→ YOUR INSTRUCTIONS
Lines from the entries below that hold "electrolysis" form the answer; copy all of them.

→ DATA UNDER STUDY
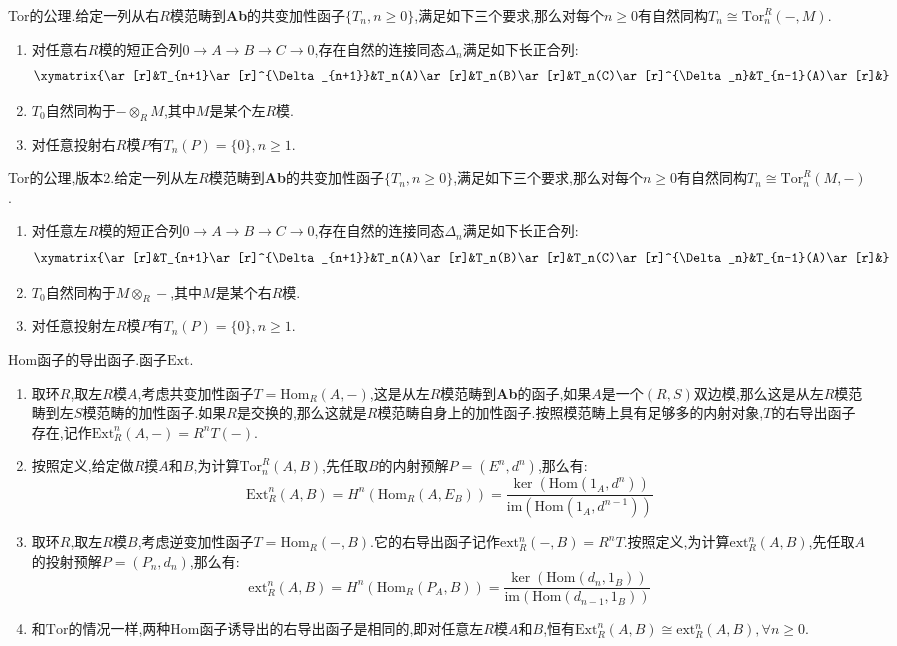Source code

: Tor的公理.给定一列从右$R$模范畴到\textbf{Ab}的共变加性函子$\{T_n,n\ge0\}$,满足如下三个要求,那么对每个$n\ge0$有自然同构$T_n\cong\mathrm{Tor}_n^R(-,M)$.
\begin{enumerate}
	\item 对任意右$R$模的短正合列$0\to A\to B\to C\to0$,存在自然的连接同态$\Delta_n$满足如下长正合列:
	$$\xymatrix{\ar[r]&T_{n+1}\ar[r]^{\Delta_{n+1}}&T_n(A)\ar[r]&T_n(B)\ar[r]&T_n(C)\ar[r]^{\Delta_n}&T_{n-1}(A)\ar[r]&}$$
	\item $T_0$自然同构于$-\otimes_RM$,其中$M$是某个左$R$模.
	\item 对任意投射右$R$模$P$有$T_n(P)=\{0\},n\ge1$.
\end{enumerate}

Tor的公理,版本2.给定一列从左$R$模范畴到\textbf{Ab}的共变加性函子$\{T_n,n\ge0\}$,满足如下三个要求,那么对每个$n\ge0$有自然同构$T_n\cong\mathrm{Tor}_n^R(M,-)$.
\begin{enumerate}
	\item 对任意左$R$模的短正合列$0\to A\to B\to C\to0$,存在自然的连接同态$\Delta_n$满足如下长正合列:
	$$\xymatrix{\ar[r]&T_{n+1}\ar[r]^{\Delta_{n+1}}&T_n(A)\ar[r]&T_n(B)\ar[r]&T_n(C)\ar[r]^{\Delta_n}&T_{n-1}(A)\ar[r]&}$$
	\item $T_0$自然同构于$M\otimes_R-$,其中$M$是某个右$R$模.
	\item 对任意投射左$R$模$P$有$T_n(P)=\{0\},n\ge1$.
\end{enumerate}

Hom函子的导出函子.函子$\mathrm{Ext}$.
\begin{enumerate}
	\item 取环$R$,取左$R$模$A$,考虑共变加性函子$T=\mathrm{Hom}_R(A,-)$,这是从左$R$模范畴到\textbf{Ab}的函子,如果$A$是一个$(R,S)$双边模,那么这是从左$R$模范畴到左$S$模范畴的加性函子.如果$R$是交换的,那么这就是$R$模范畴自身上的加性函子.按照模范畴上具有足够多的内射对象,$T$的右导出函子存在,记作$\mathrm{Ext}^n_R(A,-)=R^nT(-)$.
	\item 按照定义,给定做$R$摸$A$和$B$,为计算$\mathrm{Tor}_n^R(A,B)$,先任取$B$的内射预解$P=(E^n,d^n)$,那么有:
	$$\mathrm{Ext}^n_R(A,B)=H^n(\mathrm{Hom}_R(A,E_B))=\frac{\ker(\mathrm{Hom}(1_A,d^n))}{\mathrm{im}(\mathrm{Hom}(1_A,d^{n-1}))}$$
	\item 取环$R$,取左$R$模$B$,考虑逆变加性函子$T=\mathrm{Hom}_R(-,B)$.它的右导出函子记作$\mathrm{ext}_R^n(-,B)=R^nT$.按照定义,为计算$\mathrm{ext}_R^n(A,B)$,先任取$A$的投射预解$P=(P_n,d_n)$,那么有:
	$$\mathrm{ext}_R^n(A,B)=H^n(\mathrm{Hom}_R(P_A,B))=\frac{\ker(\mathrm{Hom}(d_n,1_B))}{\mathrm{im}(\mathrm{Hom}(d_{n-1},1_B))}$$
	\item 和$\mathrm{Tor}$的情况一样,两种Hom函子诱导出的右导出函子是相同的,即对任意左$R$模$A$和$B$,恒有$\mathrm{Ext}_R^n(A,B)\cong\mathrm{ext}_R^n(A,B),\forall n\ge0$.
\end{enumerate}

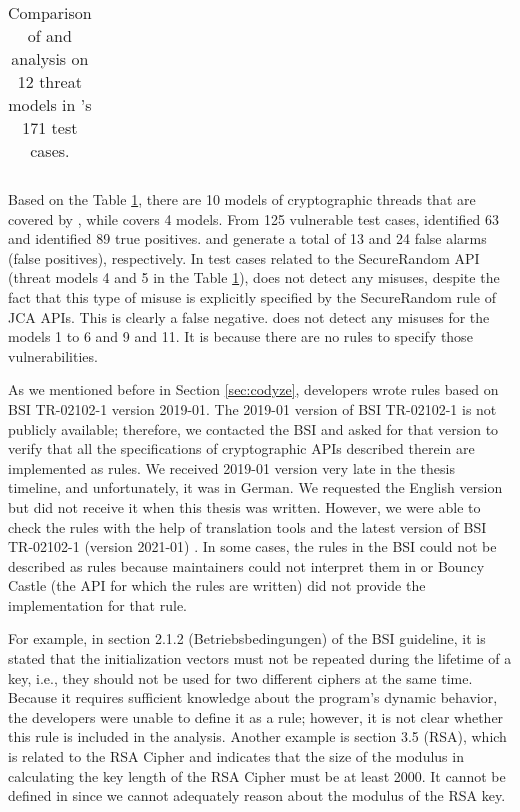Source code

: \begin{table}[hp]
\begin{adjustwidth}{-1em}{}
\begin{tabular}{|c|l|c|c|c|c|}
\end{tabular}
\caption{\label{tab:cryptobench} Comparison of \codyze{} and \cognicryptsast{} analysis on 12 threat models in \cryptoapibench{}'s 171 test cases.}
\end{adjustwidth}
\end{table}

Based on the Table \ref{tab:cryptobench}, there are 10 models of cryptographic threads that are covered by \cognicryptsast, while \codyze{} covers 4 models. From 125 vulnerable test cases, \codyze{} identified 63 and \cognicryptsast{} identified 89 true positives. \codyze{} and \cognicryptsast{} generate a total of 13 and 24 false alarms (false positives), respectively. In test cases related to the SecureRandom API (threat models 4 and 5 in the Table \ref{tab:cryptobench}), \cognicryptsast{} does not detect any misuses, despite the fact that this type of misuse is explicitly specified by the SecureRandom \crysl{} rule of JCA APIs. This is clearly a false negative. \codyze{} does not detect any misuses for the models 1 to 6 and 9 and 11. It is because there are no \MARK{} rules to specify those vulnerabilities. 

As we mentioned before in Section \ref{sec:codyze}, \MARK{} developers wrote \MARK{} rules based on BSI \cite{BSI} TR-02102-1 version 2019-01. The 2019-01 version of BSI TR-02102-1 is not publicly available; therefore, we contacted the BSI and asked for that version to verify that all the specifications of cryptographic APIs described therein are implemented as \MARK{} rules. We received 2019-01 version \cite{bsi19} very late in the thesis timeline, and unfortunately, it was in German. We requested the English version but did not receive it when this thesis was written. However, we were able to check the rules with the help of translation tools and the latest version of BSI TR-02102-1 (version 2021-01) \cite{bsiTR}.  In some cases, the rules in the BSI could not be described as \MARK{} rules because \MARK{} maintainers could not interpret them in \MARK{} or Bouncy Castle (the API for which the \MARK{} rules are written) did not provide the implementation for that rule.

For example, in section 2.1.2 (Betriebsbedingungen) of the BSI guideline, it is stated that the initialization vectors must not be repeated during the lifetime of a key, i.e., they should not be used for two different ciphers at the same time. Because it requires sufficient knowledge about the program's dynamic behavior, the \MARK{} developers were unable to define it as a \MARK{} rule; however, it is not clear whether this rule is included in the analysis. Another example is section 3.5 (RSA), which is related to the RSA Cipher and indicates that the size of the modulus in calculating the key length of the RSA Cipher must be at least 2000. It cannot be defined in \MARK{} since we cannot adequately reason about the modulus of the RSA key.


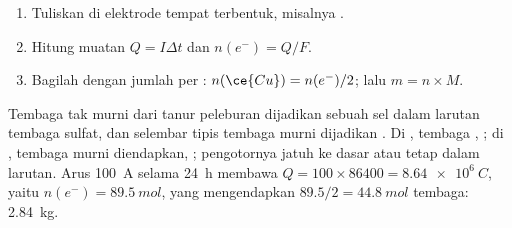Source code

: \begin{method}\label{met:g12:cells-and-electrolysis:mass}
\begin{enumerate}
  \item Tuliskan  di elektrode tempat  terbentuk,
        misalnya .
  \item Hitung muatan $Q = I \Delta t$ dan $n(e^-) = Q/F$.
  \item Bagilah dengan jumlah  per : $n(\ce{Cu}) =
        n(e^-)/2$; lalu $m = n \times M$.
\end{enumerate}
\end{method}


\begin{example}\label{ex:g12:cells-and-electrolysis:refining}
Tembaga tak murni dari tanur peleburan dijadikan  sebuah sel
 dalam larutan tembaga sulfat, dan selembar tipis tembaga
murni dijadikan . Di , tembaga ,
; di , tembaga murni diendapkan,
; pengotornya jatuh ke dasar atau tetap dalam
larutan. Arus \qty{100}{A} selama \qty{24}{h} membawa
$Q = 100 \times 86400 = \qty{8.64e6}{C}$, yaitu
$n(e^-) = \qty{89.5}{mol}$, yang mengendapkan
$89.5/2 = \qty{44.8}{mol}$ tembaga: \qty{2.84}{kg}.
\end{example}

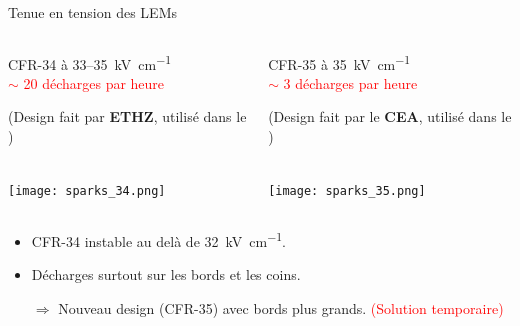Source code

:     \begin{frame}{Tenue en tension des LEMs}
   		\begin{columns}
    		\begin{column}{0.5\textwidth}
    			\begin{center}
	    			\begin{scriptsize}
		    			CFR-34 à 33--\SI{35}{\kilo\volt\per\centi\meter}\\
		    			\textcolor{red}{$\sim$ 20 décharges par heure}\\
		    		\end{scriptsize}
	    			\begin{tiny}
		    			(Design fait par \textbf{ETHZ}, utilisé dans le \TOO{})
		    		\end{tiny}\\
	    			\texttt{[image: sparks\_34.png]}
    			\end{center}
    		\end{column}\hfill
    		\begin{column}{0.5\textwidth}
    			\begin{center}
	    			\begin{scriptsize}
		    			CFR-35 à \SI{35}{\kilo\volt\per\centi\meter} \\
		    			\textcolor{red}{$\sim$ 3 décharges par heure}\\
		    		\end{scriptsize}
	    			\begin{tiny}
	    				(Design fait par le \textbf{CEA}, utilisé dans le \SSS{})
	   				\end{tiny}\\
	    			\texttt{[image: sparks\_35.png]}
	    		\end{center}
    		\end{column}
    	\end{columns}\vspace{0.1cm}
    	\begin{columns}
    		\begin{column}{0.5\textwidth}
    			\begin{scriptsize}
	    			\begin{itemize}
	    				\item CFR-34 instable au delà de \SI{32}{\kilo\volt\per\centi\meter}.
	    				\item Décharges surtout sur les bords et les coins.
	    			\end{itemize}
	    			\begin{itemize}
	    				\item[$\Rightarrow$] Nouveau design (CFR-35) avec bords plus grands. \textcolor{red}{(Solution temporaire)}

\end{itemize}
\end{scriptsize}
\end{column}
\end{columns}
\end{frame}
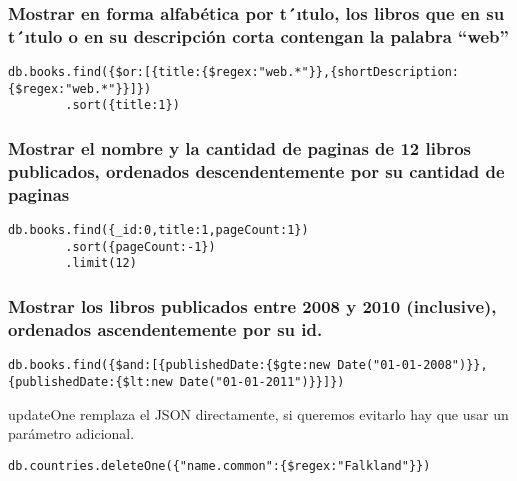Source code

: \subsubsection*{Mostrar en forma alfabética por t´ıtulo, los libros que en su t´ıtulo o en su descripción corta contengan la palabra “web”}

\begin{verbatim}
db.books.find({$or:[{title:{$regex:"web.*"}},{shortDescription:{$regex:"web.*"}}]})
        .sort({title:1})    

\end{verbatim}

\subsubsection*{Mostrar el nombre y la cantidad de paginas de 12 libros publicados, ordenados descendentemente por su cantidad de paginas}

\begin{verbatim}
db.books.find({_id:0,title:1,pageCount:1})
        .sort({pageCount:-1})
        .limit(12)
\end{verbatim}

\subsubsection*{Mostrar los libros publicados entre 2008 y 2010 (inclusive), ordenados ascendentemente por su id.}

\begin{verbatim}
db.books.find({$and:[{publishedDate:{$gte:new Date("01-01-2008")}},{publishedDate:{$lt:new Date("01-01-2011")}}]})

\end{verbatim}







\noindent updateOne remplaza el JSON directamente, si queremos evitarlo hay que usar un parámetro adicional.

\begin{verbatim}
db.countries.deleteOne({"name.common":{$regex:"Falkland"}})
\end{verbatim}

\newpage
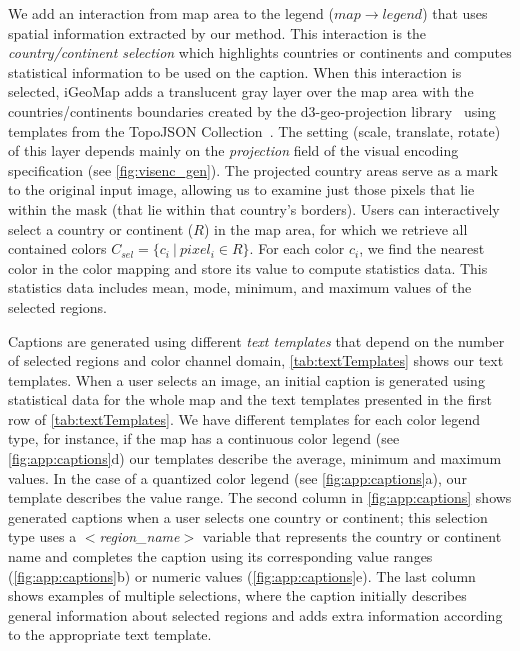 We add an interaction from map area to the legend ($map \to legend$) that uses spatial information extracted by our method. This interaction is the \textit{country/continent selection} which highlights countries or continents and computes statistical information to be used on the caption. When this interaction is selected, iGeoMap adds a translucent gray layer over the map area with the countries/continents boundaries created by the d3-geo-projection library~\citep{Bostock2017} using templates from the TopoJSON Collection~\citep{Eldersveld2017}. The setting (\ie scale, translate, rotate) of this layer depends mainly on the \textit{projection} field of the visual encoding specification (see \autoref{fig:visenc_gen}). The projected country areas serve as a mark to the original input image, allowing us to examine just those pixels that lie within the mask (\ie that lie within that country's borders). Users can interactively select a country or continent ($R$) in the map area, for which we retrieve all contained colors $C_{sel}=\{c_i\ |\ pixel_i\in R\}$. For each color $c_i$, we find the nearest color in the color mapping and store its value to compute statistics data. This statistics data includes mean, mode, minimum, and maximum values of the selected regions.

Captions are generated using different \textit{text templates} that depend on the number of selected regions and color channel domain, \autoref{tab:textTemplates} shows our text templates. When a user selects an image, an initial caption is generated using statistical data for the whole map and the text templates presented in the first row of \autoref{tab:textTemplates}. We have different templates for each color legend type, for instance, if the map has a continuous color legend (see \autoref{fig:app:captions}d) our templates describe the average, minimum and maximum values. In the case of a quantized color legend (see \autoref{fig:app:captions}a), our template describes the value range.
The second column in \autoref{fig:app:captions} shows generated captions when a user selects one country or continent; this selection type uses a \textit{$<$region\_name$>$} variable that represents the country or continent name and completes the caption using its corresponding value ranges (\autoref{fig:app:captions}b) or numeric values (\autoref{fig:app:captions}e). The last column shows examples of multiple selections, where the caption initially describes general information about selected regions and adds extra information according to the appropriate text template.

→ TASK SOLUTION
: \begin{method}\label{met:g12:cells-and-electrolysis:mass}
\begin{example}\label{ex:g12:cells-and-electrolysis:refining}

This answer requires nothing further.